Something that I really wanted to talk about in this discussion is the word, and idea of ‘followers’ and ‘following,’ that has become so important in today’s culture. I am guilty of it myself, I want more blog followers, more Instagram followers, more Twitter followers, I want more people to read and see what I’m saying, and like that (literally) instead of someone or something else. Everything you see nowadays has a tag on it -“Follow me,” “Like me,” “Share me,” a constant need to be acknowledged.

There have always been followings, people followed Jesus, Gandhi, Martin Luther King, Obama, even (ugh) Trump. People can follow teachings, follow a religion, and now, follow a football game, follow TV series, follow gossip online. There is so much to follow today online, and the people being followed don’t always have a lot to say. They are the most powerful, at the same time as being the most powerless. Their ‘followers’ are both controlled by them, and completely uncontrollable, and they are completely vulnerable to the media. I once tweeted that modern day fandoms are the modern day mobs, in the swiftness and ferocity in which they can turn on anyone who does not share the same views that they do. Someone could write a small sentence on Twitter, and it could be acted upon by hundreds of people within seconds, and within those seconds the person that wrote it has lost the majority of their power over it. In the instance they share something with the world they lose all power over it, because it can never be erased, and if someone acts on it in a way that they didn’t intend, they are both at fault and faultless. (Just a bundle of contradictions really).

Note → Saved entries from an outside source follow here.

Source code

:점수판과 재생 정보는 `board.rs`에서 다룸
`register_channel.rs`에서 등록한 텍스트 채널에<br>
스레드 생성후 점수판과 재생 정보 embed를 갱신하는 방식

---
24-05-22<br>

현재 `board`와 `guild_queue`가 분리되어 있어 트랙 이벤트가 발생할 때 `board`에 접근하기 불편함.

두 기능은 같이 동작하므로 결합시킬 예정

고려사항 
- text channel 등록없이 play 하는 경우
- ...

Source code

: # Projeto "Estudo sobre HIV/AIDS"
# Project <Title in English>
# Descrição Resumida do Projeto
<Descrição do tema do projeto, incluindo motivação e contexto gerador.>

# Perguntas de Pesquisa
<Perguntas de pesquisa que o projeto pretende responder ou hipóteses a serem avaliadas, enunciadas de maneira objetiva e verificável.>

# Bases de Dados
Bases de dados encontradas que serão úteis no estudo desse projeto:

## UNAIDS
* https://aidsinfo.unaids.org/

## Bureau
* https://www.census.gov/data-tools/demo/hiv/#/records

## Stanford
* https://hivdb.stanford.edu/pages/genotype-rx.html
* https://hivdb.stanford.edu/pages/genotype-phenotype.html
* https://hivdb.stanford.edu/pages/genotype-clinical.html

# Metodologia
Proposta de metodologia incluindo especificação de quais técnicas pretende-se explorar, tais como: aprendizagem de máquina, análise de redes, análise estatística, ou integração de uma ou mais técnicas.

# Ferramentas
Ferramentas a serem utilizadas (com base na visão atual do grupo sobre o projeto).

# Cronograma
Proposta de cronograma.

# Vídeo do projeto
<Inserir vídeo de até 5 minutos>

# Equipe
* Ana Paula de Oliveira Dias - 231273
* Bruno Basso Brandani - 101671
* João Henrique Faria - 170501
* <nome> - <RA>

Although arguments can be made that our society is in some ways more inclusive that 50, 60 years ago, in many ways there are even more divisions than there were previously. You can be isolated if you don’t like the same band as someone, the same Youtuber, artist, actor, model, anyone, If you state a view that someone disagrees with, or worst of all, an entire fandom disagrees with, you are liable to get verbally attacked by a million people typing furiously on their keyboards.

Imagine if Kylie Jenner decided to set her 81 million Instagram followers alone on you. If you said that you didn’t like her makeup, or her hair, up to 81 million people could verbally, cyberly, or even physically attack you (I mean, I have 100% that the majority of those 81 million people would NOT do that, I happen to follow Kylie, but I also don’t really care too much if people don’t like her). But equally, a lot of people would. Those people that claim she is their ‘Queen,’ that they ‘worship King Kylie,’ that she is complete ‘goals,’ they could turn on you within a moment.

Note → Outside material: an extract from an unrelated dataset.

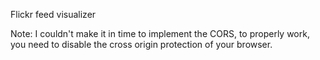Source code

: Flickr feed visualizer

Note: I couldn't make it in time to implement the CORS, to properly work, you need to disable the cross origin protection of your browser.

For example, the thousands of people that started to comment snake emojis on anything Taylor Swift posted because of the dispute between her, Kim Kardashian and Kanye West. Kim fanned the flames, and let her adoring fans – followers! – do the rest. If, for example, this was a real physical example, say someone actually set a live snake on Taylor Swift (not going to happen really, her security is intense) Kim Kardashian herself would be outside of the blame, because she never instructed people to do anything. She maybe set a match, and let millions of being throw wood on the flame. Unlike Jesus (am I really comparing Jesus and Kim Kardashian right now??) people like Kim would not metaphorically ‘die’ for their followers, they would stand right back away from blame or hurt.

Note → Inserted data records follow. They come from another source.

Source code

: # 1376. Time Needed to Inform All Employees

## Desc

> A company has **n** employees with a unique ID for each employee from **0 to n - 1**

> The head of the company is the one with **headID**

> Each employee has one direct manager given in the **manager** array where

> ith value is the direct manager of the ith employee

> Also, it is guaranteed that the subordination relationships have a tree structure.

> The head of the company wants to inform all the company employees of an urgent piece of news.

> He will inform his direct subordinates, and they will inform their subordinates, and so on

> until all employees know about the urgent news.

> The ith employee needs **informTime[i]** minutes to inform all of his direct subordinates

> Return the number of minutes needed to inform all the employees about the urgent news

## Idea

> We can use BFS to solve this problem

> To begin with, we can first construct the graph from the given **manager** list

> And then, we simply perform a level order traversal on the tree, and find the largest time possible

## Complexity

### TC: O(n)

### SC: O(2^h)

Does anyone else find this power they have terrifying? I, for one, am definitely part of the grand scheme, as I click that follow button without much thought about it, and although I like to think myself above the effects, I still find myself wanting to buy the same products as the people I ‘follow.’ Just for a lot of people younger than me, more vulnerable than me, this can lead into as far as feeling worthless if you cannot buy the same products, or you do not look like your ‘idol,’ which can lead to really dangerous avenues. Similarly, a lot of the products and clothes that famous people or bloggers advertise are being paid for by the companies that made them, so all we are really doing is following the wishes of massive corporations, and welcome to the great state of the world.

I am not for one minute suggesting that bloggers should not accept payment or sponsorship for their work, and I know the vast majority of bloggers will only work with brands that they personally trust enough to pass onto their followers, but the same cannot be said for ‘celebrities.’ The Kardashians constantly advertise waist trainers and ‘skinny’ tea which impacts your digestion, they lie about lip liners (and Kylie’s lies led to the horrific Kylie Lip Challenge) all because she didn’t admit she had had lip fillers. We all blindly follow fake news stories and share them to our own followers, creating an endless cycle, because although we are all desperate for followers, none of us know how to lead. We are all a follower of something or someone, but are we even capable of leading ourselves?